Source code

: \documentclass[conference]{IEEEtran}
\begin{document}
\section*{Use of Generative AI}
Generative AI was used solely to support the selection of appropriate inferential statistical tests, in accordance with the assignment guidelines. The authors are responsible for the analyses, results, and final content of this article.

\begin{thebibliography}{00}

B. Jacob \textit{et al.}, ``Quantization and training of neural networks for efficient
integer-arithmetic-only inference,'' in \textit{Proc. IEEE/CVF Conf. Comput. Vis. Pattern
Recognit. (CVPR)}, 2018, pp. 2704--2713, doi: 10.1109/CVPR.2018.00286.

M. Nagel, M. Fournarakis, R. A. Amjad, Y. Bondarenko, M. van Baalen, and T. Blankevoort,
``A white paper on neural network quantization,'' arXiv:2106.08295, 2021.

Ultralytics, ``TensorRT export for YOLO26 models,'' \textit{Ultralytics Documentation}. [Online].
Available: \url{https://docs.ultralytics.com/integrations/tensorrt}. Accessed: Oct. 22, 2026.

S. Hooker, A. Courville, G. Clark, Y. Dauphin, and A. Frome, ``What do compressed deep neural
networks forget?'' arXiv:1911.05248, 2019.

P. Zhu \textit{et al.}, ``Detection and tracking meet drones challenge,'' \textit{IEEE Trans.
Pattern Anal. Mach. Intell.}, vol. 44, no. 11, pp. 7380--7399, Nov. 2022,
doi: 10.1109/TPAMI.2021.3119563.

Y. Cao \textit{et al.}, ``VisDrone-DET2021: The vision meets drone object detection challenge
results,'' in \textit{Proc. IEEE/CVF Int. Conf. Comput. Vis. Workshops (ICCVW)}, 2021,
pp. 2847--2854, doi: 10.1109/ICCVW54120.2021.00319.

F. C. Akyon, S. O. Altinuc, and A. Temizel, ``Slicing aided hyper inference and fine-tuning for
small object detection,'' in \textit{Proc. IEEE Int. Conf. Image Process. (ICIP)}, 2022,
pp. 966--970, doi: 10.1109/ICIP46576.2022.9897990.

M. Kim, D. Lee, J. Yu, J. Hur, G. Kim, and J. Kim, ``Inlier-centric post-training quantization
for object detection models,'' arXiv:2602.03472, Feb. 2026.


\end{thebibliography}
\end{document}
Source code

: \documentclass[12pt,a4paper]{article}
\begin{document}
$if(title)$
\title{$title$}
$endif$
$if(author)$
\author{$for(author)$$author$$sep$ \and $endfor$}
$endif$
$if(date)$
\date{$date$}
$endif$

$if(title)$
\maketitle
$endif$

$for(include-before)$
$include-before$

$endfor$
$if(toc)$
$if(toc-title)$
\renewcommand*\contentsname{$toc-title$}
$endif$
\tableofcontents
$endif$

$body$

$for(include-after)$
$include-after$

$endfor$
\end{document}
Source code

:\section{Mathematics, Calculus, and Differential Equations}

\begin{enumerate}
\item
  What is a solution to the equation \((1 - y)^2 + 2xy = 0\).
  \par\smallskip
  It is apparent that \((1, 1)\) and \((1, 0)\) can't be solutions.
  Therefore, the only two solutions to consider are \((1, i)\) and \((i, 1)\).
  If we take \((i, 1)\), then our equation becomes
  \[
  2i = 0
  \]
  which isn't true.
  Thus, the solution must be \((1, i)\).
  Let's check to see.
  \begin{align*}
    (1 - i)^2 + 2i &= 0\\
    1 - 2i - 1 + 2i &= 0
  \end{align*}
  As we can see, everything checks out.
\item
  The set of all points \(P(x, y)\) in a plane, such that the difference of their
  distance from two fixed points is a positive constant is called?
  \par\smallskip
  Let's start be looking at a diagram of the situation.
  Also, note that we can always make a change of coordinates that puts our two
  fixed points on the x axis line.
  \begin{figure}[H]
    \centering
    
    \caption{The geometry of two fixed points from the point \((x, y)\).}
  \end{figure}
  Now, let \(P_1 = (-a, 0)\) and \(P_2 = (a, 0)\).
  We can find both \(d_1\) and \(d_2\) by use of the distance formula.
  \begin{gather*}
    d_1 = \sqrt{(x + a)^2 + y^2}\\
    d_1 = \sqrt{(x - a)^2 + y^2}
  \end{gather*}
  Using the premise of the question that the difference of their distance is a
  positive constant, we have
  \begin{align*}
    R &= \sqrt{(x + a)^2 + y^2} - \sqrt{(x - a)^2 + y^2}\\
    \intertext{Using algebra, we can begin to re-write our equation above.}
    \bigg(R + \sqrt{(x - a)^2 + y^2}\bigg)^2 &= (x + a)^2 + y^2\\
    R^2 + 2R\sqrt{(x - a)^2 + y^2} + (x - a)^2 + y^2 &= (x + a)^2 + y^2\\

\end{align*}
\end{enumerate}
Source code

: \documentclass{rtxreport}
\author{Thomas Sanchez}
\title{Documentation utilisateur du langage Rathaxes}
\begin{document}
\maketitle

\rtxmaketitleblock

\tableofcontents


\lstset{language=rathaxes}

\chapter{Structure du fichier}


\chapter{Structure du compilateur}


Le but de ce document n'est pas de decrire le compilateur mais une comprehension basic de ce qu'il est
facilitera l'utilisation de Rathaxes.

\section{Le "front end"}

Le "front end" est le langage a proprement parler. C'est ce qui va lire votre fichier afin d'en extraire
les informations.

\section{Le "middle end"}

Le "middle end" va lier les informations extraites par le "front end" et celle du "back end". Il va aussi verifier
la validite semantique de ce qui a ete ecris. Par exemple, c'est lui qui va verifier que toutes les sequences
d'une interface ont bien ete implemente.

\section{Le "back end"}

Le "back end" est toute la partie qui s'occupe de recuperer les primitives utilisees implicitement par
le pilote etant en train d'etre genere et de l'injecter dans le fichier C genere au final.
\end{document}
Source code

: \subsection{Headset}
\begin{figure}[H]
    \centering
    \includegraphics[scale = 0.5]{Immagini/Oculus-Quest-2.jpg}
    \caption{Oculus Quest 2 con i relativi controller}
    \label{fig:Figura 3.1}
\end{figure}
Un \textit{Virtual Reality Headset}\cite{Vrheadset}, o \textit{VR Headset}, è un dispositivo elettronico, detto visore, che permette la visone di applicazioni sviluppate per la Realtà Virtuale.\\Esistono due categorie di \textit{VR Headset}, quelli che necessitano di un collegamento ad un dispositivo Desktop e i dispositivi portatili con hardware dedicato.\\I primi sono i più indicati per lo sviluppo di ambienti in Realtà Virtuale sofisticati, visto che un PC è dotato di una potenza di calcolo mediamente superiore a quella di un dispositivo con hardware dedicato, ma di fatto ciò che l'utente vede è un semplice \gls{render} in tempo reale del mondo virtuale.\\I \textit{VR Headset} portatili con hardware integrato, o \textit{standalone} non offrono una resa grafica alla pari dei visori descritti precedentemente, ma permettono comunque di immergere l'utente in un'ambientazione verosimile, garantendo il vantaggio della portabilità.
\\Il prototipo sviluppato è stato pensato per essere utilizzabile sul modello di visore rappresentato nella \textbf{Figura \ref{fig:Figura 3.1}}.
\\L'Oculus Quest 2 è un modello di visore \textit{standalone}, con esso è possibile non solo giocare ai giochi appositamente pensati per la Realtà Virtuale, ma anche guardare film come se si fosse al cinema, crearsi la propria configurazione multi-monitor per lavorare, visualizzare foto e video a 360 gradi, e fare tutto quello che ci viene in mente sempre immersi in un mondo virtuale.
────────────────────
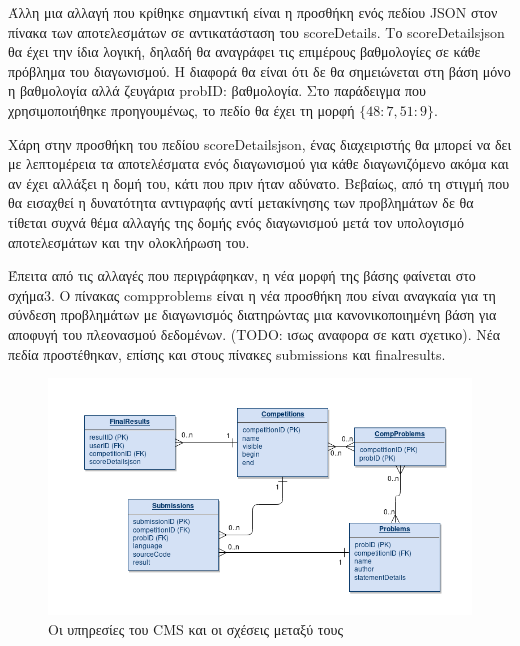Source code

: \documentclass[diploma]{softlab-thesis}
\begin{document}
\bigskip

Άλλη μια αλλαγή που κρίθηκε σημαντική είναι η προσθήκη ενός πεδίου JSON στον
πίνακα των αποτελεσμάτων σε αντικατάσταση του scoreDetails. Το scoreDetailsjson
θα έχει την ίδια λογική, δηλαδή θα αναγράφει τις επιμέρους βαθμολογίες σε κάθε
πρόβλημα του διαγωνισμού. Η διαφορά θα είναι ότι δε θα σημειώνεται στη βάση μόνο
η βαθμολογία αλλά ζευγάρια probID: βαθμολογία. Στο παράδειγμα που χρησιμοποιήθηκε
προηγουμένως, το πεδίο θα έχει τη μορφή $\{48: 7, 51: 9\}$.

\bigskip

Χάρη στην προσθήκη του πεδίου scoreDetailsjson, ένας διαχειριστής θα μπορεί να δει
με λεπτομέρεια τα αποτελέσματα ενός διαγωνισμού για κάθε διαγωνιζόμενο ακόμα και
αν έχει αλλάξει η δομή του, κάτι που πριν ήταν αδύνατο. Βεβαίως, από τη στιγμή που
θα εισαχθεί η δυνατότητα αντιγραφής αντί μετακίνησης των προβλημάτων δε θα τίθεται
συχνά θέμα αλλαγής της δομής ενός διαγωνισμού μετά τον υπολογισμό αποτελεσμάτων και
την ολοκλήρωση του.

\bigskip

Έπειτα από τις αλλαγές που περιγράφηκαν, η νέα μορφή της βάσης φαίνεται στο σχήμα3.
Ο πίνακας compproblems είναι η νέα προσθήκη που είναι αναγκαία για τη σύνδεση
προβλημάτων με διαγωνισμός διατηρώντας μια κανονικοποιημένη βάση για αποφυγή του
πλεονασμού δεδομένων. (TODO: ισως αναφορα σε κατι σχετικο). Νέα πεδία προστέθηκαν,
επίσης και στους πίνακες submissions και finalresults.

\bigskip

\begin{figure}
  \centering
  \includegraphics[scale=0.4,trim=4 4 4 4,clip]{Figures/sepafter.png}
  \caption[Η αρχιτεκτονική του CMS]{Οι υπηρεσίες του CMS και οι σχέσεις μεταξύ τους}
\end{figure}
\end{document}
────────────────────
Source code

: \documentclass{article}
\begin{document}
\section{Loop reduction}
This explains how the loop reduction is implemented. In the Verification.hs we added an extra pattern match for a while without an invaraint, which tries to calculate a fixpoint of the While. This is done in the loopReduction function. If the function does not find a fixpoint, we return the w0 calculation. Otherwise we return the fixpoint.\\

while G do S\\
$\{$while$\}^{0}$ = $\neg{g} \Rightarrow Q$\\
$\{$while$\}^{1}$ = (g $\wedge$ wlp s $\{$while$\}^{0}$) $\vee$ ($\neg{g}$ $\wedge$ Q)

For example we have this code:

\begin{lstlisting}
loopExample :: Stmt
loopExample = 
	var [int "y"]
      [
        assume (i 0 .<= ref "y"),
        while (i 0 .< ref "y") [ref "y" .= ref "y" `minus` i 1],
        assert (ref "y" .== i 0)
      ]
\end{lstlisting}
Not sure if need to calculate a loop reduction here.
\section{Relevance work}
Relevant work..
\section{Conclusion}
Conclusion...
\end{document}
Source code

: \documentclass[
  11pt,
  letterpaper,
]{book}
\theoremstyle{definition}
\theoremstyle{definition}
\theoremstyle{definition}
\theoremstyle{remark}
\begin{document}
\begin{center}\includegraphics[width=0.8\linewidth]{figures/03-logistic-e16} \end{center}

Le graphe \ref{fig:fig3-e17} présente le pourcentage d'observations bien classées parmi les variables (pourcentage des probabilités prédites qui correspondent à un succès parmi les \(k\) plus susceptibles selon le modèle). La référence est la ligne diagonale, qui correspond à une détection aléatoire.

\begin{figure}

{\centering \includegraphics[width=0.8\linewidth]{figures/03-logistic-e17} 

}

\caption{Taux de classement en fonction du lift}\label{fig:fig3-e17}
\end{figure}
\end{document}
────────────────────
Copy every line from the records that holds the string "έχει".

TASK ANSWER:
θα έχει την ίδια λογική, δηλαδή θα αναγράφει τις επιμέρους βαθμολογίες σε κάθε
προηγουμένως, το πεδίο θα έχει τη μορφή $\{48: 7, 51: 9\}$.
αν έχει αλλάξει η δομή του, κάτι που πριν ήταν αδύνατο. Βεβαίως, από τη στιγμή που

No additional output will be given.